#### What you should do
Copy, exactly and without additions, every line in the records below from the one holding "events from frontend." through the one holding "will reply now.", both ends included.

#### Working data
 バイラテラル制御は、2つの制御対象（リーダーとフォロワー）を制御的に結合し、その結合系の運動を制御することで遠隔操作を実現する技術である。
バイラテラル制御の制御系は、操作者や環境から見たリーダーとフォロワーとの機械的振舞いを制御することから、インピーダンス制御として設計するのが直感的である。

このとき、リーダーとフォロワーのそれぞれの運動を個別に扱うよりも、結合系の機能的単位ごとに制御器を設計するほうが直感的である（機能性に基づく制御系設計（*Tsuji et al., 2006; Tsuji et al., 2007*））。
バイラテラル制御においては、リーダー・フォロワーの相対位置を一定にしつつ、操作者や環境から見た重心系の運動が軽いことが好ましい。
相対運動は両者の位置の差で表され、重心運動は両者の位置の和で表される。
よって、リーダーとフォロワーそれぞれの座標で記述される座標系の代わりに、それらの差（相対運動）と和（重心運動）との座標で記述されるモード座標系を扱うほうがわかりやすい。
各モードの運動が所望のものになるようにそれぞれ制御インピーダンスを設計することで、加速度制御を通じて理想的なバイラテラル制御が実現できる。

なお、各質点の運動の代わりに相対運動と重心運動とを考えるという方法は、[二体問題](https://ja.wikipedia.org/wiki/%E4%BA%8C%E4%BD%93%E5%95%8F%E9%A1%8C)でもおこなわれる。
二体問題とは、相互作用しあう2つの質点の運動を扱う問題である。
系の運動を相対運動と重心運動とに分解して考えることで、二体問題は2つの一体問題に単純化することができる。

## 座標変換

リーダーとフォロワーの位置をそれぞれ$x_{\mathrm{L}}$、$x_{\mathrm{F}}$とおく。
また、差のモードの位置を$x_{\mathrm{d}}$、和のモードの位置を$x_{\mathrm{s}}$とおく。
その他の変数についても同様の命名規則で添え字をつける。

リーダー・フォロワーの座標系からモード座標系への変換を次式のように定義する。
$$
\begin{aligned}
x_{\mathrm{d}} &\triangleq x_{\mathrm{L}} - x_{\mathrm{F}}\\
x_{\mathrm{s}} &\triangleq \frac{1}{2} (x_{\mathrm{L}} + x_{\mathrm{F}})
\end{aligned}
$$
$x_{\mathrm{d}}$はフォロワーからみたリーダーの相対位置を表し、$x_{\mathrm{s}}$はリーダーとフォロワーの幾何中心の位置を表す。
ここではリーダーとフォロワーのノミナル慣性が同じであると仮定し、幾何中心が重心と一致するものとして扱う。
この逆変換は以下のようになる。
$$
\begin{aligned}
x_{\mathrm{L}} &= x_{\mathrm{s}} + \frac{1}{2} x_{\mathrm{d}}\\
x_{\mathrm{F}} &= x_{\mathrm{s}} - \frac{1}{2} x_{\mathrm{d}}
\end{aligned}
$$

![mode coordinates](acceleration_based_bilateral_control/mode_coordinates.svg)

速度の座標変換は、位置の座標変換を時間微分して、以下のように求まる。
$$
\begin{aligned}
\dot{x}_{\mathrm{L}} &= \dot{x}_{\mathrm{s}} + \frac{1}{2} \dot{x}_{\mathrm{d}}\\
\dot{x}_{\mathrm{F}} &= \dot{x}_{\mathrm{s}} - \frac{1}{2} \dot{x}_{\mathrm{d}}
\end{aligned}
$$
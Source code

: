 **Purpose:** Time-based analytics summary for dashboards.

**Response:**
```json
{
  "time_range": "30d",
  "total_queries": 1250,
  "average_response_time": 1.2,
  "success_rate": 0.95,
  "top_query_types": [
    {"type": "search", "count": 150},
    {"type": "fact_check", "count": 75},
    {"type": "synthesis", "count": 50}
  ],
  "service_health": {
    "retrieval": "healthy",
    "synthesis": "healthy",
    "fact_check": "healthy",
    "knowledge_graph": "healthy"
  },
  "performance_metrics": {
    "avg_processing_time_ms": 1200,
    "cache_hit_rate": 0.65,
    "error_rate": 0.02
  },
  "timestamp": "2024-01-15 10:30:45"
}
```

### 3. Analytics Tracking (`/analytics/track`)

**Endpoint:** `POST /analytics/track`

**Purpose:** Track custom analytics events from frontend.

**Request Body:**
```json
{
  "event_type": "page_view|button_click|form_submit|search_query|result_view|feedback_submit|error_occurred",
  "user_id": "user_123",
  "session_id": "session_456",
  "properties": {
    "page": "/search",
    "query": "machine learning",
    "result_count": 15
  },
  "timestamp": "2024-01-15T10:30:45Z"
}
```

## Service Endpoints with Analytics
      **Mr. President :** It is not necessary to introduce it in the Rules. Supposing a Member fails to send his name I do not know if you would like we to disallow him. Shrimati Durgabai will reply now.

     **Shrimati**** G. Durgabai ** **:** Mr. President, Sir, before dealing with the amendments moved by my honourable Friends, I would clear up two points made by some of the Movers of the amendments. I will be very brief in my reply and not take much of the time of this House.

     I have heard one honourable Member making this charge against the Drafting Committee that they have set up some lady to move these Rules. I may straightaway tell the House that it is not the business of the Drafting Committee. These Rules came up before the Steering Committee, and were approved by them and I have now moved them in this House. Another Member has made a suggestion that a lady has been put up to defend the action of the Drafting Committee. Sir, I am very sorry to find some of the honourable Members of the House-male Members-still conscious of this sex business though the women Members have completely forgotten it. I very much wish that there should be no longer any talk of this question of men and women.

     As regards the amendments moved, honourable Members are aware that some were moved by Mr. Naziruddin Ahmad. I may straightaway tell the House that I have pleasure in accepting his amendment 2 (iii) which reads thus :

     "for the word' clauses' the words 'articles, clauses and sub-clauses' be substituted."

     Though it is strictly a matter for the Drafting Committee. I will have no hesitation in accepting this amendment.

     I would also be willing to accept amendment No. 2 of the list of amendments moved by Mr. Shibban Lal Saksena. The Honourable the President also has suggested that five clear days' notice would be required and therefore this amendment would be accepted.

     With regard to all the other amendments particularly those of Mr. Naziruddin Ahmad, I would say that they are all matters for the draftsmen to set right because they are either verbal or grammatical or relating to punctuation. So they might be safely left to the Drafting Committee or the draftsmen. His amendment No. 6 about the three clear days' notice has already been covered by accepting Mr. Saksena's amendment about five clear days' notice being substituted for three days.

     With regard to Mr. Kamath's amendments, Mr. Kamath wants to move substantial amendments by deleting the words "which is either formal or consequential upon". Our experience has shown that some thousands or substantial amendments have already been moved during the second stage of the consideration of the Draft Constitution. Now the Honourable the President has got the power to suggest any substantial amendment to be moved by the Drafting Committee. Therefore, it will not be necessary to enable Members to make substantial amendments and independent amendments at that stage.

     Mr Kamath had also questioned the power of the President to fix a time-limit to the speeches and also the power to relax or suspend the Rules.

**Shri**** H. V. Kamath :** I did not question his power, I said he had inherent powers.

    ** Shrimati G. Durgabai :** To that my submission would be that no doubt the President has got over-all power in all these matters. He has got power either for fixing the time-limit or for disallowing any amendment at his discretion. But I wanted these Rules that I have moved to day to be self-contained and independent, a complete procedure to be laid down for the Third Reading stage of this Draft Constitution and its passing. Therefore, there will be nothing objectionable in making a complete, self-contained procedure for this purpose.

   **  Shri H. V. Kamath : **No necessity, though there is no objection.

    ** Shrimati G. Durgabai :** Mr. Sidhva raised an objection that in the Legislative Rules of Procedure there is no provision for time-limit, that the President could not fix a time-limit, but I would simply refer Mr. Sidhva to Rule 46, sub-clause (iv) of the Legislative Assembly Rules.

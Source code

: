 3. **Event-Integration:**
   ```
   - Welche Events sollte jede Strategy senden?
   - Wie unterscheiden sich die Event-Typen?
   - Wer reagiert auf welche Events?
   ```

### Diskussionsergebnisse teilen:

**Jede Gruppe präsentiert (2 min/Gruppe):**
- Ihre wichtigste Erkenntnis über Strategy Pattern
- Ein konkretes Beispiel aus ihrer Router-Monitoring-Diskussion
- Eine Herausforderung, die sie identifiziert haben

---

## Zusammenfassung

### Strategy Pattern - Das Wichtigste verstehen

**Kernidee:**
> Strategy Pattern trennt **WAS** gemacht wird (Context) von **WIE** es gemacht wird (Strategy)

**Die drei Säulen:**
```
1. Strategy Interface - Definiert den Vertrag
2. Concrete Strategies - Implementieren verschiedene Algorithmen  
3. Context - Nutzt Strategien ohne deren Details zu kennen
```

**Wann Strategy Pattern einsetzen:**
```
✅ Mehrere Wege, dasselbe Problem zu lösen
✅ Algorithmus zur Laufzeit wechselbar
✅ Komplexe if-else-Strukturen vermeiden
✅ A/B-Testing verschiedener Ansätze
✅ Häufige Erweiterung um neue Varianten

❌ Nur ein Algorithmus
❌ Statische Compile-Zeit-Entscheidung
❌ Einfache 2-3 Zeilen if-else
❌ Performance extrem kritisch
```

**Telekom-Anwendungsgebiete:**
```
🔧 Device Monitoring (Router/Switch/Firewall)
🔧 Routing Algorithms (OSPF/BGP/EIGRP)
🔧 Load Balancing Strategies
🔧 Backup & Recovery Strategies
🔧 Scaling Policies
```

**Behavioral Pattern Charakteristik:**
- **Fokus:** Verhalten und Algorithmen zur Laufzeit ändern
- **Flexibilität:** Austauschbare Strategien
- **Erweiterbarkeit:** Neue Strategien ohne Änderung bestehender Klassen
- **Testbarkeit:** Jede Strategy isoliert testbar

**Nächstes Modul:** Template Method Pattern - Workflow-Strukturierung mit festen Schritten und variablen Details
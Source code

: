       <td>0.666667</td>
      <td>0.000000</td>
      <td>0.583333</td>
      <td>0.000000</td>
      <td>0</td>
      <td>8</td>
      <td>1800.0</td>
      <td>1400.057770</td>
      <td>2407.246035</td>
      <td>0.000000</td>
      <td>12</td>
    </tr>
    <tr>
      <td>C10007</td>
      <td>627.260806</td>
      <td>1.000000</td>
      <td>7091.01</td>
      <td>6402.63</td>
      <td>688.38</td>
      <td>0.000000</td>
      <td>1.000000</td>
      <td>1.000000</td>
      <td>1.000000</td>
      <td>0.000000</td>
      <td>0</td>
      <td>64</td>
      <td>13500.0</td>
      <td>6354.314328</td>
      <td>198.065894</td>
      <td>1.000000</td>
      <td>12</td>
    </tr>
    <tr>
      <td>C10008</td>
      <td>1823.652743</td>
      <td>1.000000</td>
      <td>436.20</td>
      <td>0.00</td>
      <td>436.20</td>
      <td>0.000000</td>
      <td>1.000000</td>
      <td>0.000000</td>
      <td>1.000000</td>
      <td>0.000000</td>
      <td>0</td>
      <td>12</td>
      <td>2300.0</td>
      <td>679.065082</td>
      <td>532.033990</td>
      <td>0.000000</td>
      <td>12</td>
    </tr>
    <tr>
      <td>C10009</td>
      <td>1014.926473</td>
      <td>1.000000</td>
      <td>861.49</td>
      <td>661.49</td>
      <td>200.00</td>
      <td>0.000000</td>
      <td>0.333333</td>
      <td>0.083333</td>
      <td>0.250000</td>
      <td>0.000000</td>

#### Solution to the exercise
**Purpose:** Track custom analytics events from frontend.

**Request Body:**
```json
{
  "event_type": "page_view|button_click|form_submit|search_query|result_view|feedback_submit|error_occurred",
  "user_id": "user_123",
  "session_id": "session_456",
  "properties": {
    "page": "/search",
    "query": "machine learning",
    "result_count": 15
  },
  "timestamp": "2024-01-15T10:30:45Z"
}
```

## Service Endpoints with Analytics
      **Mr. President :** It is not necessary to introduce it in the Rules. Supposing a Member fails to send his name I do not know if you would like we to disallow him. Shrimati Durgabai will reply now.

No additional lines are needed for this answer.